Thanks! I agree with this critique. Note that Daniel also points out something similar in point 12 of his comment — see my response.
To elaborate a bit more on the “missing step” problem though:
I suspect many of the most plausible risk models have features that make it undesirable for them to be shared too widely. Please feel free to DM me if you’d like to chat more about this.
There will always be some point between Step 1 and Step 3 at which human-legible explanations fail. i.e., it would be extremely surprising if we could tell a coherent story about the whole process — the best we can do is assume the AI gets to the end state because it’s highly competent, but we should expect it to do things we can’t understand. (To be clear, I don’t think this is quite what your comment was about. But it is a fundamental reason why we can’t ever expect a complete explanation.)
Is it something like the AI-box argument? “If I share my AI breakout strategy, people will think ‘I just won’t fall for that strategy’ instead of noticing the general problem that there are strategies they didn’t think of”? I’m not a huge fan of that idea, but I won’t argue it further.
I’m not expecting a complete explanation, but I’d like to see a story that doesn’t skip directly to “AI can reformat reality at will” without at least one intermediate step. Like, this is the third time I’ve seen an author pull this trick and I’m starting to wonder if the real AI-safety strategy is “make sure nobody invents grey-goo nanotech.”
If you have a ball of nanomachines that can take over the world faster than anyone can react to it, it doesn’t really matter if it’s an AI or a human at the controls, as soon as it’s invented everyone dies. It’s not so much an AI-risk problem as it is a problem with technological progress in general. (Fortunately, I think it’s still up for debate whether it’s even possible to create grey-goo-style nanotech.)
I see — perhaps I did misinterpret your earlier comment. It sounds like the transition you are more interested in is closer to (AI has ~free rein over the internet) ⇒ (AI invents nanotech). I don’t think this is a step we should expect to be able to model especially well, but the best story/analogy I know of for it is probably the end part of That Alien Message. i.e., what sorts of approaches would we come up with, if all of human civilization was bent on solving the equivalent problem from our point of view?
If instead you’re thinking more about a transition like (AI is superintelligent but in a box) ⇒ (AI has ~free rein over the internet), then I’d say that I’d expect us to skip the “in a box” step entirely.
I really don’t get how you can go from being online to having a ball of nanomachines, truly. Imagine AI goes rogue today. I can’t imagine one plausible scenario where it can take out humanity without triggering any bells on the way, even without anyone paying attention to such things. But we should pay attention to the bells, and for that we need to think of them. What the signs might look like? I think it’s really, really counterproductive to not take that into account at all and thinking all is lost if it fooms. It’s not lost. It will need humans, infrastructure, money (which is very controllable) to accomplish its goals.

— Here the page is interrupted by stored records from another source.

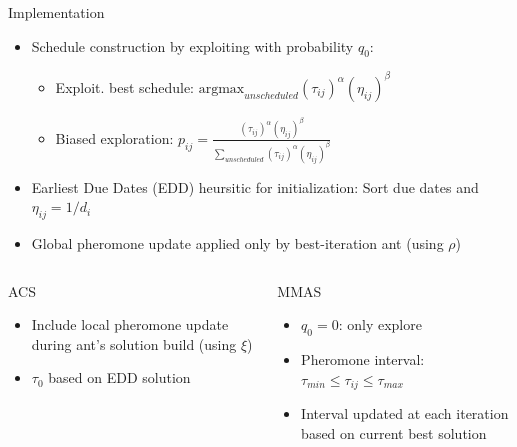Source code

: \documentclass[10pt]{beamer}
\begin{document}
\begin{frame}{Implementation}{}
    \begin{itemize}
      \item Schedule construction by exploiting with probability $q_0$:
      \begin{itemize}
        \item Exploit. best schedule: $\mathrm{argmax}_{unscheduled}(\tau_{ij})^\alpha (\eta_{ij})^\beta$
        \item Biased exploration: $p_{ij} = \frac{(\tau_{ij})^\alpha (\eta_{ij})^\beta}{\sum_{unscheduled}{(\tau_{ij})^\alpha (\eta_{ij})^\beta}}$
      \end{itemize}
      \item Earliest Due Dates (EDD) heursitic for initialization: Sort due dates and $\eta_{ij} = 1 / d_i$
      \item Global pheromone update applied only by best-iteration ant (using $\rho$)
    \end{itemize}
    \begin{columns}[T]
     \begin{column}{.5\textwidth}
         \begin{block}{ACS}
            \begin{itemize}
              \item Include local pheromone update during ant's solution build (using $\xi$)
              \item $\tau_0$ based on EDD solution
            \end{itemize}
         \end{block}
       \end{column}
       \begin{column}{.5\textwidth}
           \begin{block}{MMAS}
               \begin{itemize}
                   \item $q_0 = 0$: only explore
                   \item Pheromone interval: $\tau_{min} \le \tau_{ij} \le \tau_{max}$
                   \item Interval updated at each iteration based on current best solution
               \end{itemize}
           \end{block}
       \end{column}
   \end{columns}
\end{frame}
\end{document}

Governments already pay a lot of attention to their adversaries who are trying to do similar things and counteract them semi-successfully. Any reason why they can’t do the same to a very intelligent AI? Mind you, if your answer is to simulate and just do what it takes, true to life simulations will take a lot of compute and time; that won’t be available from the start. We should stop thinking of rogue AI as God, it would only help it accomplish it’s goals.

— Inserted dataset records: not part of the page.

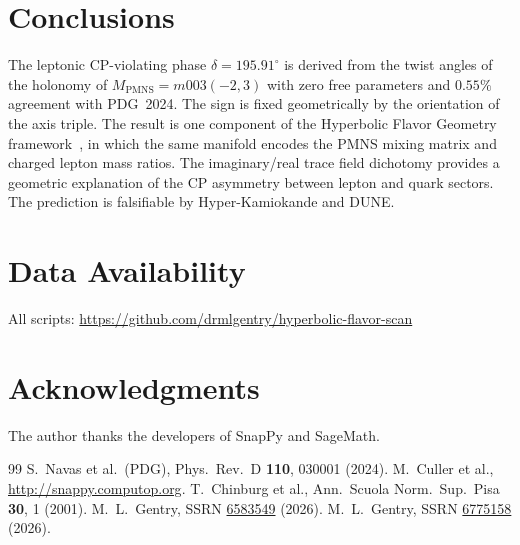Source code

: \documentclass[11pt,a4paper]{article}
\theoremstyle{remark}
\newcommand{\MPMNS}{M_{\mathrm{PMNS}}}
\begin{document}
\section{Conclusions}
\label{sec:conclusions}

The leptonic CP-violating phase $\delta=195.91^\circ$ is derived
from the twist angles of the holonomy of $\MPMNS=m003(-2,3)$
with zero free parameters and $0.55\%$ agreement with PDG~2024.
The sign is fixed geometrically by the orientation of the axis
triple. The result is one component of the Hyperbolic Flavor Geometry
framework~\cite{Gentry:Unified}, in which the same manifold encodes
the PMNS mixing matrix and charged lepton mass ratios.
The imaginary/real trace field dichotomy provides a geometric
explanation of the CP asymmetry between lepton and quark sectors.
The prediction is falsifiable by Hyper-Kamiokande and DUNE.

\section*{Data Availability}
All scripts: \url{https://github.com/drmlgentry/hyperbolic-flavor-scan}

\section*{Acknowledgments}
The author thanks the developers of SnapPy and SageMath.

\begin{thebibliography}{99}
S.~Navas et al.\ (PDG), Phys.\ Rev.\ D \textbf{110}, 030001 (2024).
M.~Culler et al., \url{http://snappy.computop.org}.
T.~Chinburg et al.,
Ann.\ Scuola Norm.\ Sup.\ Pisa \textbf{30}, 1 (2001).
M.~L.~Gentry,
SSRN \href{https://doi.org/10.2139/ssrn.6583549}{6583549} (2026).
M.~L.~Gentry,
SSRN \href{https://doi.org/10.2139/ssrn.6775158}{6775158} (2026).
\end{thebibliography}
\end{document}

Thanks! I agree with this critique. Note that Daniel also points out something similar in point 12 of his comment — see my response.
To elaborate a bit more on the “missing step” problem though:
I suspect many of the most plausible risk models have features that make it undesirable for them to be shared too widely. Please feel free to DM me if you’d like to chat more about this.
There will always be some point between Step 1 and Step 3 at which human-legible explanations fail. i.e., it would be extremely surprising if we could tell a coherent story about the whole process — the best we can do is assume the AI gets to the end state because it’s highly competent, but we should expect it to do things we can’t understand. (To be clear, I don’t think this is quite what your comment was about. But it is a fundamental reason why we can’t ever expect a complete explanation.)
Is it something like the AI-box argument? “If I share my AI breakout strategy, people will think ‘I just won’t fall for that strategy’ instead of noticing the general problem that there are strategies they didn’t think of”? I’m not a huge fan of that idea, but I won’t argue it further.
I’m not expecting a complete explanation, but I’d like to see a story that doesn’t skip directly to “AI can reformat reality at will” without at least one intermediate step. Like, this is the third time I’ve seen an author pull this trick and I’m starting to wonder if the real AI-safety strategy is “make sure nobody invents grey-goo nanotech.”
If you have a ball of nanomachines that can take over the world faster than anyone can react to it, it doesn’t really matter if it’s an AI or a human at the controls, as soon as it’s invented everyone dies. It’s not so much an AI-risk problem as it is a problem with technological progress in general. (Fortunately, I think it’s still up for debate whether it’s even possible to create grey-goo-style nanotech.)
I see — perhaps I did misinterpret your earlier comment. It sounds like the transition you are more interested in is closer to (AI has ~free rein over the internet) ⇒ (AI invents nanotech). I don’t think this is a step we should expect to be able to model especially well, but the best story/analogy I know of for it is probably the end part of That Alien Message. i.e., what sorts of approaches would we come up with, if all of human civilization was bent on solving the equivalent problem from our point of view?
If instead you’re thinking more about a transition like (AI is superintelligent but in a box) ⇒ (AI has ~free rein over the internet), then I’d say that I’d expect us to skip the “in a box” step entirely.
I really don’t get how you can go from being online to having a ball of nanomachines, truly.
Imagine AI goes rogue today. I can’t imagine one plausible scenario where it can take out humanity without triggering any bells on the way, even without anyone paying attention to such things.
But we should pay attention to the bells, and for that we need to think of them. What the signs might look like?
I think it’s really, really counterproductive to not take that into account at all and thinking all is lost if it fooms. It’s not lost.
It will need humans, infrastructure, money (which is very controllable) to accomplish its goals. Governments already pay a lot of attention to their adversaries who are trying to do similar things and counteract them semi-successfully. Any reason why they can’t do the same to a very intelligent AI?
Mind you, if your answer is to simulate and just do what it takes, true to life simulations will take a lot of compute and time; that won’t be available from the start.
We should stop thinking of rogue AI as God, it would only help it accomplish it’s goals.